» **PROVIDED RECORDS**
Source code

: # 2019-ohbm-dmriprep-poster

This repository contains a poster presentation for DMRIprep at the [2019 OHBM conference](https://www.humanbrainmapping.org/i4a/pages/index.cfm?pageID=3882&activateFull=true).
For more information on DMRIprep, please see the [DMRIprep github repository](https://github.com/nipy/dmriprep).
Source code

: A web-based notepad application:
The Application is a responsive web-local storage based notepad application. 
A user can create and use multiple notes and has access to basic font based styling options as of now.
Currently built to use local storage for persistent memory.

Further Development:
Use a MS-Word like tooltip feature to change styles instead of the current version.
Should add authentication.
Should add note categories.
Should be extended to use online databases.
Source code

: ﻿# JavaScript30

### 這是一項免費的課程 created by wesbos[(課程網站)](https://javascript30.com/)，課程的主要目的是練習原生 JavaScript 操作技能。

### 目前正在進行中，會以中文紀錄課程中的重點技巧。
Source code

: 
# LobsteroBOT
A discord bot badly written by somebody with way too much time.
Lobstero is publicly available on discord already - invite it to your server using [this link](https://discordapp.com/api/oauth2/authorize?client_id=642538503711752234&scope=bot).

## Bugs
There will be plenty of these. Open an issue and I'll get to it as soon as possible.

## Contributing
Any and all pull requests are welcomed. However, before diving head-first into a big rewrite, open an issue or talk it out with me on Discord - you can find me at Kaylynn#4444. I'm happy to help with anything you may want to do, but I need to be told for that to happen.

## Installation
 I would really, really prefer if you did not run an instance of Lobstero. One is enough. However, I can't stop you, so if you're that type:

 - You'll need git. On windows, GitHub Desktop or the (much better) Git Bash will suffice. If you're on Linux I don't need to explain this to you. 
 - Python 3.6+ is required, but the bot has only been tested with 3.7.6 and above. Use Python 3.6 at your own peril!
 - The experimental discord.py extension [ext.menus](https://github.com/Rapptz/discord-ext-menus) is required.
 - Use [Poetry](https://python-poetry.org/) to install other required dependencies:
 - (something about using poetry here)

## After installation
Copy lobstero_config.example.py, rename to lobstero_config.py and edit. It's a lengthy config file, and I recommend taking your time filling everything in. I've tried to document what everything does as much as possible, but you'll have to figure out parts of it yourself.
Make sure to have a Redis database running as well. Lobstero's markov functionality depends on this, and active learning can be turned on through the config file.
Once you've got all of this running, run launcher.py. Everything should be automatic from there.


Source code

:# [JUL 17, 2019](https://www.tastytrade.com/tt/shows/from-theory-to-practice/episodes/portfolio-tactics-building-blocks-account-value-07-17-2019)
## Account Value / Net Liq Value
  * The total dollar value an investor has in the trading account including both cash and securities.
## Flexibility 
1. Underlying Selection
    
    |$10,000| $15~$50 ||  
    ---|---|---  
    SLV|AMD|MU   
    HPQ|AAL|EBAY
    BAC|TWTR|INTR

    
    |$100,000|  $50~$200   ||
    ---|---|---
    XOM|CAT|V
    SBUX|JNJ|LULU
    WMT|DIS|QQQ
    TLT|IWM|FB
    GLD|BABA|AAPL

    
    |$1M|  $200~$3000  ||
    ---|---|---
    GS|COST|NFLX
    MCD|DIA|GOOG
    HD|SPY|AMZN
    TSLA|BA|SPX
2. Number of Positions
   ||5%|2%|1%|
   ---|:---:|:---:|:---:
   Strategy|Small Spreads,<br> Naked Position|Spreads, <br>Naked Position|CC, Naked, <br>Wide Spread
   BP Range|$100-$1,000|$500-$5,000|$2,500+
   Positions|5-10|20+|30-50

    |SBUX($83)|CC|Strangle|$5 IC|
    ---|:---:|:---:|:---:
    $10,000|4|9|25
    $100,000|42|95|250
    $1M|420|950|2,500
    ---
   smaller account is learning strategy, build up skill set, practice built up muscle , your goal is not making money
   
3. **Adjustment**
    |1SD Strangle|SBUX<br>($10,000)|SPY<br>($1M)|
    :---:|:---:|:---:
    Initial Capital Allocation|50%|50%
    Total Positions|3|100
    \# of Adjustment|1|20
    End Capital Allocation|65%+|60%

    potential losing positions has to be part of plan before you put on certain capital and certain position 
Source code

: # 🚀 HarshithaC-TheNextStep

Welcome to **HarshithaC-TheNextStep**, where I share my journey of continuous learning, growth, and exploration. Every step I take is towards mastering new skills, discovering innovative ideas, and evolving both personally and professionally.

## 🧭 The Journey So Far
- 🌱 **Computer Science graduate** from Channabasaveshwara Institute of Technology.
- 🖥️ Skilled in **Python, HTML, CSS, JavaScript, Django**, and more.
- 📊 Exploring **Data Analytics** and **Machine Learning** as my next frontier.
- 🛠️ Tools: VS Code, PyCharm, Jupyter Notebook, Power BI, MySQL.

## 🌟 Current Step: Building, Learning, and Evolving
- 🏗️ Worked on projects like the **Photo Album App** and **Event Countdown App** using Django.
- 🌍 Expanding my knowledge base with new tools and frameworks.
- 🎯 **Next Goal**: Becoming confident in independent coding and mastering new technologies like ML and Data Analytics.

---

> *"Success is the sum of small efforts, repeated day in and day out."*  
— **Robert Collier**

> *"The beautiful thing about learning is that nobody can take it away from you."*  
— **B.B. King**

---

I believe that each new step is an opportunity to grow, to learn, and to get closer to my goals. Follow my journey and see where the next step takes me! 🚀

» **AIM OF THE TASK**
What is the number of lines in the records that contain "based"? Give that number only.

» **RESULT BELOW**
3